Héroes, desde luego, no tiene nada que ver con los bodrios que se
han hecho a partir de las muy libres adaptaciones cinematográficas
de los clásicos cómics de superhéroes, caso de la risible X-Men 3,
de la infumable Daredevil o del pestiño que nos endiñaron con
la de los 4 Fantásticos. Y es que, a ver si aprendemos o, al
menos, leemos con más atención los originales impresos (si los hay):
los buenos y lo malos no están en continentes psicológicos separados
por un ancho mar. Que en cada persona hay un poco de ambos. Que hay
que evitar las tipificaciones sin olvidarse del género en el que se
juega el partido. Bla, bla, bla. En Héroes sí que hay,
lamentablemente, aunque la despeina poco, mucha conversación y
discursito “Save the World”, pero se soporta, ya digo, por el bien
de las virtudes que atesora: la impecable realización, el buen hacer
del reparto (que hace creíble al personaje que interpreta, y esto
deberían tatuárselo al rojo y en la frente a muchos actores), la
rocambolesca trama, las secuencias de acción y los efectos
especiales, entre otras.
Presenciamos un cómic visual que corta, pega, engulle, plagia (es un
arte) y dispara a bocajarro con lo mejor, y alguna que otra
metedurita de gamba, cierto, de los cómics de mutantes.
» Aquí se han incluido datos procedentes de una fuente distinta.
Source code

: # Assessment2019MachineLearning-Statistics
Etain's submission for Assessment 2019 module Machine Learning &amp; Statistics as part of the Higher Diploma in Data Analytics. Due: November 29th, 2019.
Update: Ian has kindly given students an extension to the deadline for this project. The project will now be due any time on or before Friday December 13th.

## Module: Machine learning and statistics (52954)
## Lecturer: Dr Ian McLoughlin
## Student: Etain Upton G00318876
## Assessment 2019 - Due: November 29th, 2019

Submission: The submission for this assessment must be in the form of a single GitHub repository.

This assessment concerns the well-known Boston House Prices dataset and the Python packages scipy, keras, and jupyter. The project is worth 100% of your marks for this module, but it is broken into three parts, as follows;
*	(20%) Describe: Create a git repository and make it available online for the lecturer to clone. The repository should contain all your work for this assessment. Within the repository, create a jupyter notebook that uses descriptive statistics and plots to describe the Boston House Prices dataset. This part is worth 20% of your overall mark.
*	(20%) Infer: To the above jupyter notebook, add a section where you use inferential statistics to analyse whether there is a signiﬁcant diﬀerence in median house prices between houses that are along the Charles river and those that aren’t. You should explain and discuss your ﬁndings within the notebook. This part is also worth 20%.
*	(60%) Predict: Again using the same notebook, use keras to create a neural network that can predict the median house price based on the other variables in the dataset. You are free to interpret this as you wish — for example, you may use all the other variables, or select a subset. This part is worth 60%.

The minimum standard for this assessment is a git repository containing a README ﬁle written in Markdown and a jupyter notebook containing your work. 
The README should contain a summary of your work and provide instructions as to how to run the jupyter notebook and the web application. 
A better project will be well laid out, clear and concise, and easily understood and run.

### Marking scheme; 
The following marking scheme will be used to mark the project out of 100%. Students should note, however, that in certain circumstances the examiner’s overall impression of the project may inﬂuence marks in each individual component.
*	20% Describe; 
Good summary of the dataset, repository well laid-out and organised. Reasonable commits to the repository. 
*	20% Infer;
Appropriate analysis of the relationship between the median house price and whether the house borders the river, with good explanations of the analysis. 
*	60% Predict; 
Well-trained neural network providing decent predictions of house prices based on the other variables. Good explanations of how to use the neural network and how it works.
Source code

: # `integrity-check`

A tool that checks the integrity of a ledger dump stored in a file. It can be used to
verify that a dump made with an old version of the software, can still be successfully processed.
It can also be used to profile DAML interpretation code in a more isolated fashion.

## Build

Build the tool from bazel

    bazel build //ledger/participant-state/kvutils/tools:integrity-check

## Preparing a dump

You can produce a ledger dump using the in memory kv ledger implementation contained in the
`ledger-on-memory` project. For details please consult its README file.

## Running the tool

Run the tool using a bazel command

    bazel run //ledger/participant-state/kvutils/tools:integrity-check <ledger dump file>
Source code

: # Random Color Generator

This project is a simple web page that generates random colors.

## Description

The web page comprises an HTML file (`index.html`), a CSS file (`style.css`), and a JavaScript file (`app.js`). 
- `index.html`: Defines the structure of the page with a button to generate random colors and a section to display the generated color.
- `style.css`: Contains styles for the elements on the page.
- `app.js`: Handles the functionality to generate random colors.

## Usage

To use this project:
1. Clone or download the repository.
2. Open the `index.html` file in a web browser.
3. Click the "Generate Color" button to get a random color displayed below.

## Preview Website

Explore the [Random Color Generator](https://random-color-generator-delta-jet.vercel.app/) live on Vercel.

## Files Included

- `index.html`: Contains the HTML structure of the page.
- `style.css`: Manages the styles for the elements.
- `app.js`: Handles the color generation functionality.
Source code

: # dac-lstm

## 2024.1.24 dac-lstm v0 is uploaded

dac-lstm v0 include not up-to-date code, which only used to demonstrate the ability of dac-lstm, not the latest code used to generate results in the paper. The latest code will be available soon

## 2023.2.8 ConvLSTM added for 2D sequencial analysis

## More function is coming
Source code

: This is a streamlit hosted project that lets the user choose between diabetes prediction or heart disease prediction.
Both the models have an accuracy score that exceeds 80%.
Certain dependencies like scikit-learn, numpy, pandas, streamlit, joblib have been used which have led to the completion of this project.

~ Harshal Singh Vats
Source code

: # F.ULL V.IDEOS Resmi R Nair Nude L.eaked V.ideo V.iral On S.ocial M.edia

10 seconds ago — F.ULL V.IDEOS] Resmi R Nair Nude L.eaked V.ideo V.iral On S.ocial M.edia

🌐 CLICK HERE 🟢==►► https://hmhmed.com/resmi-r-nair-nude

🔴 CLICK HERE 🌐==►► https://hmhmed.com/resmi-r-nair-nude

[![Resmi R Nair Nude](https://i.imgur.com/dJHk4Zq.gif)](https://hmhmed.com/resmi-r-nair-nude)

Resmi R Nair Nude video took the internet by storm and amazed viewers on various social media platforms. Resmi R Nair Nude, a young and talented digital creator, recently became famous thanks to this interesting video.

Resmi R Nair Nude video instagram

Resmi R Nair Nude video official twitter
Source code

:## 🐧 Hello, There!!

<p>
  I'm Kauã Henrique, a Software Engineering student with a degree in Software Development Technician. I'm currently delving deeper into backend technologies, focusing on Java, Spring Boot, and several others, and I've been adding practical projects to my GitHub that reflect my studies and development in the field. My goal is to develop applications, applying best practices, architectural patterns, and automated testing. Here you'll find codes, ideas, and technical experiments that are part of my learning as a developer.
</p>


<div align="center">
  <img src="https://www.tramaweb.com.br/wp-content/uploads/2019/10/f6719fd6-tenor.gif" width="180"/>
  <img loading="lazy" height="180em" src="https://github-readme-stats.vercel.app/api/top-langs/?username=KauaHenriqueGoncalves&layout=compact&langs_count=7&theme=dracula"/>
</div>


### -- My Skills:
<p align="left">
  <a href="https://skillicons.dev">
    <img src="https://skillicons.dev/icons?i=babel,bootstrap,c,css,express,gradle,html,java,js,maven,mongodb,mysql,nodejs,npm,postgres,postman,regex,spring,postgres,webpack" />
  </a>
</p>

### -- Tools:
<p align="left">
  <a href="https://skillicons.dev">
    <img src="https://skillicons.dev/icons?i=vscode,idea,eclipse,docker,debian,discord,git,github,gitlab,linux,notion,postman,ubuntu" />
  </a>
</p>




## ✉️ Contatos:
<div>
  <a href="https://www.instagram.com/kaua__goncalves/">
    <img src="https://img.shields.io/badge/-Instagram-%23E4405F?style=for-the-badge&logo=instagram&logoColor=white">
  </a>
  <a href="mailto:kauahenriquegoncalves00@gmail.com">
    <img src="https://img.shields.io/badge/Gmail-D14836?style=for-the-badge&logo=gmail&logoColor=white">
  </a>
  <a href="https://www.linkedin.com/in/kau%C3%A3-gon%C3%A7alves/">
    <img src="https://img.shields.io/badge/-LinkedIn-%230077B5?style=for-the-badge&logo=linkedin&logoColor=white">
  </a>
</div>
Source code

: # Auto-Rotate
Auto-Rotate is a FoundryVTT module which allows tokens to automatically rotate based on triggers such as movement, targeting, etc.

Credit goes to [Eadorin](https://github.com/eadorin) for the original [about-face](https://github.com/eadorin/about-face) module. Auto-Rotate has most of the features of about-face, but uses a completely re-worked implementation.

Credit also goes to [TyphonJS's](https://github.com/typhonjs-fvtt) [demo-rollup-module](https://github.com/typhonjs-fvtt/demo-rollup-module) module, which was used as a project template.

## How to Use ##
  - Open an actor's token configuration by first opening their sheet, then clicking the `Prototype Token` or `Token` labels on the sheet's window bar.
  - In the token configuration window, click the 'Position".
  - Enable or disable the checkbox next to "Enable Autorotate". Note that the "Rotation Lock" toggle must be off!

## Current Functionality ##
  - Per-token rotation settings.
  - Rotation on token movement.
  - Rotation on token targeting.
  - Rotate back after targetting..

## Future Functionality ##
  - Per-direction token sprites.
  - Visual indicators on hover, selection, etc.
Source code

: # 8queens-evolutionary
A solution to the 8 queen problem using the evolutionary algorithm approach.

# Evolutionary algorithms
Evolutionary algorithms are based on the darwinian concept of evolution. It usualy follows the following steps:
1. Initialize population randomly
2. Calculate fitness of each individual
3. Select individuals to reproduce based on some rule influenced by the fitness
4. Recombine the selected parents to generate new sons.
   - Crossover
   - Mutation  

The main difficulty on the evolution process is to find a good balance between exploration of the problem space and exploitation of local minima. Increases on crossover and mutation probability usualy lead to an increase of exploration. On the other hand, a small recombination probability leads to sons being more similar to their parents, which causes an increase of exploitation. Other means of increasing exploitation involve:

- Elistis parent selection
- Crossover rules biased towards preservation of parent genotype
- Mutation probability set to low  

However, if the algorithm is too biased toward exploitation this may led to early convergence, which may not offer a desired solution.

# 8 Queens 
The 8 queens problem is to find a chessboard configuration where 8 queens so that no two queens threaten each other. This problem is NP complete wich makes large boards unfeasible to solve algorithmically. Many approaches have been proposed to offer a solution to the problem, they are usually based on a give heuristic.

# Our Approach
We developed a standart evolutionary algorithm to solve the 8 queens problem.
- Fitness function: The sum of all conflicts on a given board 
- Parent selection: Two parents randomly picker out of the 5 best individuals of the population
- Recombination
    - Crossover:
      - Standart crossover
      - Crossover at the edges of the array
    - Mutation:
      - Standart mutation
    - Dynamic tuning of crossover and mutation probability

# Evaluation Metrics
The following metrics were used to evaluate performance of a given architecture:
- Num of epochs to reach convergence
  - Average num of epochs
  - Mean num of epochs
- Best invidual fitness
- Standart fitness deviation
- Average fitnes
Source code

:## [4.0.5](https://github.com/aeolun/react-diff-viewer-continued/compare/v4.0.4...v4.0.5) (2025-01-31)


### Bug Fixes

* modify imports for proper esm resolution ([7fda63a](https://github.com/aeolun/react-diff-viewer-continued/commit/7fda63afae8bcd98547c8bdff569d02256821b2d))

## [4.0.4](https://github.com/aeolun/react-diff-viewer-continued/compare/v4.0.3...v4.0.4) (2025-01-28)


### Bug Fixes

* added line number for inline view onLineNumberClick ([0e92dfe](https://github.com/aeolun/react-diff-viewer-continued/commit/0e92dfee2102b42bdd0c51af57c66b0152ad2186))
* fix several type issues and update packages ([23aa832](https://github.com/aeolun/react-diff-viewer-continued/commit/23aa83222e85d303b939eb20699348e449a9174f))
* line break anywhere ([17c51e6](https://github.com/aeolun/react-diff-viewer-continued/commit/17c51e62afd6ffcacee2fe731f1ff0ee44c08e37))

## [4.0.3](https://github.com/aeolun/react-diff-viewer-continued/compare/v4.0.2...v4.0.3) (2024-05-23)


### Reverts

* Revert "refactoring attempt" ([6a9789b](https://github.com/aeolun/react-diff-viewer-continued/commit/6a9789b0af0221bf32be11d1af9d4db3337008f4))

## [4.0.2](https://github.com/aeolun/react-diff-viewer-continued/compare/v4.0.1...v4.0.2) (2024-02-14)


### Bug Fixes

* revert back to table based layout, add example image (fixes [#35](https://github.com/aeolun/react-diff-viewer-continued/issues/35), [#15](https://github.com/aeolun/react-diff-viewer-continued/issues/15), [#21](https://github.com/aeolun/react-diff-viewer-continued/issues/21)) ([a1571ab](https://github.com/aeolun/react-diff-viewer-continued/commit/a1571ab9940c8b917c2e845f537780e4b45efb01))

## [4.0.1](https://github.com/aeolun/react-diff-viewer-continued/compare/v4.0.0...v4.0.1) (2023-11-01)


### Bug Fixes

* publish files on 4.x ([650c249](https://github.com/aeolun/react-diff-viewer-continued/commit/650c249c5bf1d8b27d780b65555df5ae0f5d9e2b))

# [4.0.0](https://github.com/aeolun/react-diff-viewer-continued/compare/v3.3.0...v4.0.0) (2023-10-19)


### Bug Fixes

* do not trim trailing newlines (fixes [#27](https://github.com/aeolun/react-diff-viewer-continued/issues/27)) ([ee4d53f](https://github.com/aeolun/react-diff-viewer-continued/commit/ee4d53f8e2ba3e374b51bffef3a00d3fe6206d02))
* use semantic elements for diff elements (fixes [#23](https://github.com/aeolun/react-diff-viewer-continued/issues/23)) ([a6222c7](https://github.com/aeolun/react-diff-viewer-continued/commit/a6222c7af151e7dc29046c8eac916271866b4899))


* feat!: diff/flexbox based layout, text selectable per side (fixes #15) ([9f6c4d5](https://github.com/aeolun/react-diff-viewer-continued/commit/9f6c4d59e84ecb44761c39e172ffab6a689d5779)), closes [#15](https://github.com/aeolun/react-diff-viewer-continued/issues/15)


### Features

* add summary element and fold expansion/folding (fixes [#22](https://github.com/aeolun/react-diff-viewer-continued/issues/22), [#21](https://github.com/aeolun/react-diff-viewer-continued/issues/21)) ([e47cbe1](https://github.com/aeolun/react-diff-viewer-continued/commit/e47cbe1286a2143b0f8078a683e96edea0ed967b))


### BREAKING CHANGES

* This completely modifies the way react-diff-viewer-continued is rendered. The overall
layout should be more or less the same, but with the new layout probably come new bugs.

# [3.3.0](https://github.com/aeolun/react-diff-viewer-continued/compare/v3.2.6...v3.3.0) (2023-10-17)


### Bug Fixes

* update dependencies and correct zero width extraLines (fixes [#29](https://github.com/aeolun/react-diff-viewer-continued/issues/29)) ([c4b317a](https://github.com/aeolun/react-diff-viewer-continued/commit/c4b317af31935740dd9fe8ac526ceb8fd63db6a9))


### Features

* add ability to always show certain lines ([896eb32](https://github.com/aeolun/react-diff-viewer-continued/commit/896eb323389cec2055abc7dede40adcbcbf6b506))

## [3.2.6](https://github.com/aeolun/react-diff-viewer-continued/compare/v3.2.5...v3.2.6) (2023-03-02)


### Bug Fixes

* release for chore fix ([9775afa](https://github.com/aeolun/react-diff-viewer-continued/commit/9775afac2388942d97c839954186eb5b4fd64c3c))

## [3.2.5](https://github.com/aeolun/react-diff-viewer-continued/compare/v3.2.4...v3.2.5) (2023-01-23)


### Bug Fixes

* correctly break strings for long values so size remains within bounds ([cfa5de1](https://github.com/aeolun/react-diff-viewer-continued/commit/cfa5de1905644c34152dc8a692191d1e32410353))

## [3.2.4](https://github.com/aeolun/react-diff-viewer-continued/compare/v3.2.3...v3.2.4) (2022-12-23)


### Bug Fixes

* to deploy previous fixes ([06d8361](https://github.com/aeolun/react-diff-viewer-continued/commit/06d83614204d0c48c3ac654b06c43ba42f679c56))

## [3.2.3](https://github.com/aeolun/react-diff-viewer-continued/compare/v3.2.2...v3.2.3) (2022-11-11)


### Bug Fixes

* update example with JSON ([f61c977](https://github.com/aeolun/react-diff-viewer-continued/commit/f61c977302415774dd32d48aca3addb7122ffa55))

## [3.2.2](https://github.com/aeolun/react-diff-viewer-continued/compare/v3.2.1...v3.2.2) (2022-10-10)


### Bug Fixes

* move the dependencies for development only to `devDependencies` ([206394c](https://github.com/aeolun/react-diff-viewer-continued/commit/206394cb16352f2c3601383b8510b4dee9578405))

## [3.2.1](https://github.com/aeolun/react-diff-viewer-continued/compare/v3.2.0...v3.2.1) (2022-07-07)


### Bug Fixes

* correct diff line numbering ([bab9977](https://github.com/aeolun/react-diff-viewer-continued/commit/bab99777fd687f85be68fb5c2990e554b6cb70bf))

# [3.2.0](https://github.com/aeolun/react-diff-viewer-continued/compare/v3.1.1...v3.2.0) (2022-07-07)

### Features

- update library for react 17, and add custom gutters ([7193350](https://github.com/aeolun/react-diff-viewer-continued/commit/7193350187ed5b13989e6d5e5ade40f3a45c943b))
Sí, la serie
engancha. Por el dibujante con poderes precognitivos, por la forzuda
buenorra y el despistado que descubre su inmenso poder de chamba. Ya
era hora de que una serie de mutantes no fuese una algarabía de
despropósitos y topicazos diseñada para pubertos mentales con escasa
capacidad crítica y hasta de raciocinio. Héroes, no superhéroes, el
matiz es importante. Y no todos son precisamente héroes, claro. Ni
todos los héroes tienen poderes. Larga vida a Sylar. Malo, malo…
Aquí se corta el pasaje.